Bonjour Ben
Dopo Dogville il pubblico italiano (il poco pubblico che potrà vedere Bonjour Michel) ha il piacere di ritrovare Ben Gazzara, e per di più in un ruolo da protagonista.
Arcangelo Bonaccorso è alla sua opera prima, ma può vantare vaste conoscenze nel mondo di un certo tipo di produzione (è amico di Lattuada, fu aiuto-regista di C'era una volta in America), che gli hanno permesso di agganciare il leggendario attore statunitense. Al suo fianco l'attrice televisiva Elena Arvigo, già intravista in Distretto di polizia.
Bonaccorso ha ambizioni che vanno ben al di là delle sue possibilità, finanziarie ed artistiche. Tutto il film è una ricerca di senso (senso nella vita, senso nella morte, senso cinematografico) che scorre via senza incidere né formalmente né contenutisticamente.
Le avvisaglie si manifestano sin da subito. La descrizione di un disorientamento, di un disagio esistenziale come è quello del protagonista si pongono subito su un piano che esula da una narrazione tradizionale, per porsi sul piano del richiamo epico-onirico. Ma la realizzazione è confusa e superficiale, e sin da subito mancano i presupposti per un radicamento della storia nell'immaginazione e nel sentimento dello spettatore. E l'impatto blando e confuso tende a confermarsi con il proseguire della pellicola, che non riesce a sfornare scene madri né a privilegiare una certa continuità di tensione. Tutto il film prosegue sbrodolandosi sulla novità iniziale, quella dell'incontro dell'anziano e stanco Gazzara con la giovane e aitante Arvigo, accontentandosi di far dipanare la storia mollemente, cercando di ridestare l'attenzione con malriusciti colpi di scena.
La musica che sottolinea incessantemente e senza lasciar tregua ogni scena è pallida e fastidiosa fino alla noia. La fotografia svolge il suo compito diligentemente, anche se sorge qualche dubbio sulla costruzione di alcune scene, che sembrano tagliate da fasci di luce del tutto inspiegabili.
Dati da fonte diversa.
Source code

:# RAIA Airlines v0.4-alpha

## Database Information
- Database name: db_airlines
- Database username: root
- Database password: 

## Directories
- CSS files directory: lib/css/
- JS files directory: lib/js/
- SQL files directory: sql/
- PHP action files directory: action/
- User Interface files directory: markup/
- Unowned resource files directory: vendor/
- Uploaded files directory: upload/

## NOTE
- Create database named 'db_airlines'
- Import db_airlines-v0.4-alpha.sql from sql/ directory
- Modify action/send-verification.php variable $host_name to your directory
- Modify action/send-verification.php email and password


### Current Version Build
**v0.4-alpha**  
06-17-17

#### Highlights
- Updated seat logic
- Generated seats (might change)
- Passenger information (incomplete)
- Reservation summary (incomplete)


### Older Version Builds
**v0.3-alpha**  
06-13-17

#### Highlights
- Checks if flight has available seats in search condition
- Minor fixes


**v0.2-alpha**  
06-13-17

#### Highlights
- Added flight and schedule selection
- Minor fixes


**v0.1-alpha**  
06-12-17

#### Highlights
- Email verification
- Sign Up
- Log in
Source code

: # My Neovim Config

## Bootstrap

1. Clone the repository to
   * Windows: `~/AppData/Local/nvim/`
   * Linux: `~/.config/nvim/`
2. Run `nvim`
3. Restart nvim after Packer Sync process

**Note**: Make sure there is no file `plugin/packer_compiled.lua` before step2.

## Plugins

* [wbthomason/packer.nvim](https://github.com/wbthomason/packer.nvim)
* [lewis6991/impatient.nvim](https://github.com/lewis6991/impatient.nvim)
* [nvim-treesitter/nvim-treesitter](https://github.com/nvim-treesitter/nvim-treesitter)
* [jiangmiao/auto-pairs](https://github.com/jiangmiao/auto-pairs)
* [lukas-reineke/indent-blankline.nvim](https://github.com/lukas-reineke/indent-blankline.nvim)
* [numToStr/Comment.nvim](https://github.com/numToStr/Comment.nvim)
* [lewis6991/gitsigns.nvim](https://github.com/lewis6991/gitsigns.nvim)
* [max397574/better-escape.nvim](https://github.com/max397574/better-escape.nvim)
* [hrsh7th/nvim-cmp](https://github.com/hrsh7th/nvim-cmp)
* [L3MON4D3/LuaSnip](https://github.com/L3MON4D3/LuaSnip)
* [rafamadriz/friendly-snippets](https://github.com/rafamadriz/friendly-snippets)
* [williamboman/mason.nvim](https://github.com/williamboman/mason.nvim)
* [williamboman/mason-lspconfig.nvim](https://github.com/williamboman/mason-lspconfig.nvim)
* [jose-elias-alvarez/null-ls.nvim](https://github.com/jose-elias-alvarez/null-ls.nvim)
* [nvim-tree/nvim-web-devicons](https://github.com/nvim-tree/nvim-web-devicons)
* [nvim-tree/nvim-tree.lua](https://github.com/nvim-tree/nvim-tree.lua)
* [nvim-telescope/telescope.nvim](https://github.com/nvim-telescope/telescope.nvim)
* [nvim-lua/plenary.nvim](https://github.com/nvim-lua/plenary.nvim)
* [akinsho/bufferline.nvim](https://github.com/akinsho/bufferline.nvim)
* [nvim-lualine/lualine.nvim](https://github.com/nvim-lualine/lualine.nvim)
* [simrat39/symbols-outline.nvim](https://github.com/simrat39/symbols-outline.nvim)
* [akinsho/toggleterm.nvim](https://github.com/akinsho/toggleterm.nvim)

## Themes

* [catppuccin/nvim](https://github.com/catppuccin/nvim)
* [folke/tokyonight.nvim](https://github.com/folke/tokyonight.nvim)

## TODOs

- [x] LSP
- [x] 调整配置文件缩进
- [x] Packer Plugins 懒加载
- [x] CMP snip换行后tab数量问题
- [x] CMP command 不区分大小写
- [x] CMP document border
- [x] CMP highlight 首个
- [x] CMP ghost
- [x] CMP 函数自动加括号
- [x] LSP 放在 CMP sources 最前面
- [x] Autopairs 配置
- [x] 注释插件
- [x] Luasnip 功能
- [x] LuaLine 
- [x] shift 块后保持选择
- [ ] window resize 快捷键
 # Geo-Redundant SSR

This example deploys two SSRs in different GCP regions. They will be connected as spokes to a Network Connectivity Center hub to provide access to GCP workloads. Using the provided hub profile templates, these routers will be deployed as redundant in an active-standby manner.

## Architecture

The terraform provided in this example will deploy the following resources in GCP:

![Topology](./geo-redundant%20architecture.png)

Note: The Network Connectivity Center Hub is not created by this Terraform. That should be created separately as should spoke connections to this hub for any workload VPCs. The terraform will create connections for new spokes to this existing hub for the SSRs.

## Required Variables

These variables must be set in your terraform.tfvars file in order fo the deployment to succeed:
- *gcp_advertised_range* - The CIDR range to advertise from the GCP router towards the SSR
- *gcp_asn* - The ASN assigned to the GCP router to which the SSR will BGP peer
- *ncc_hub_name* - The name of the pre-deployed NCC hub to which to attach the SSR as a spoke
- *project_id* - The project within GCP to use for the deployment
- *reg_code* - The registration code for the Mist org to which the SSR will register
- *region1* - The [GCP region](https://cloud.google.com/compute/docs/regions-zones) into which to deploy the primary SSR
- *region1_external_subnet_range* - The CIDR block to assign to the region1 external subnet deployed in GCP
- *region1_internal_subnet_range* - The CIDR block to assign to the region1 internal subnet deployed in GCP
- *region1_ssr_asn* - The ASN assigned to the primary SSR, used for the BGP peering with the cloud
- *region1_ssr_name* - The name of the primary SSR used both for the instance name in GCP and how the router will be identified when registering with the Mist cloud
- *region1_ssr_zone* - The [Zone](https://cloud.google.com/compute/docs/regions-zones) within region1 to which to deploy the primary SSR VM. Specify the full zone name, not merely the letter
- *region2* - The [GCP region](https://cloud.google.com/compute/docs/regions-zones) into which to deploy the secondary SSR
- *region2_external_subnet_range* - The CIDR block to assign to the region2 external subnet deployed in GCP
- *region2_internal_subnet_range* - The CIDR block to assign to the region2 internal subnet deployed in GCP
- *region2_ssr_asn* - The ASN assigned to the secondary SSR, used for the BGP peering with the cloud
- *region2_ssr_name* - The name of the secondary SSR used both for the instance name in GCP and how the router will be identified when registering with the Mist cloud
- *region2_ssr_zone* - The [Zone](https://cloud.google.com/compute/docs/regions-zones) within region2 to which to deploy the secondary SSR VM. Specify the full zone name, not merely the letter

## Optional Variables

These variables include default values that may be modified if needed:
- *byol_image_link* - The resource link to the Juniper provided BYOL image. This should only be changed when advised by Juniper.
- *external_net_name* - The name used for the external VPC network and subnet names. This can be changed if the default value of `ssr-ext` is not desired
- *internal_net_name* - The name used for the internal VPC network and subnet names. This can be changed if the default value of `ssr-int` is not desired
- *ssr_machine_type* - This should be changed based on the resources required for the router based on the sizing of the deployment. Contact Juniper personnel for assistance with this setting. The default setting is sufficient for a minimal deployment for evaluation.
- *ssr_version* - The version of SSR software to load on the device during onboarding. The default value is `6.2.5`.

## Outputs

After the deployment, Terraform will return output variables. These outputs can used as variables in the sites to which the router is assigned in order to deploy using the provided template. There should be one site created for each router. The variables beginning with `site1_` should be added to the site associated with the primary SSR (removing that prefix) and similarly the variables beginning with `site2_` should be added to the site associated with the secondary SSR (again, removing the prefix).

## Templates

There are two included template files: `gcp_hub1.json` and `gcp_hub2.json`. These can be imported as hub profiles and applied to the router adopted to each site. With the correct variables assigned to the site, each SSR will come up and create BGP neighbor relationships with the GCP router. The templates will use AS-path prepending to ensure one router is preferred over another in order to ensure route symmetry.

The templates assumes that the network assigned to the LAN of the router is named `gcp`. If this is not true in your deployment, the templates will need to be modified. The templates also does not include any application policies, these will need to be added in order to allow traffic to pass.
Non è di certo sulla tecnica che puntava questo Bonjour Michel, ma sulla densità di senso. Mancando di base la prima, e venendo a mancare la seconda, il risultato è, malgrado Gazzara, del tutto mediocre. Contribuisce in una certa misura anche lo script, che mette in difficoltà a tratti gli interpreti con una costruzione dei dialoghi sfasata.
Un discreto tentativo, che si lascia guardare per lunghi tratti (e che fa assopire per altri), ma che non si rende conto che non basta la presenza di un grande attore per rendere un film altrettanto grande.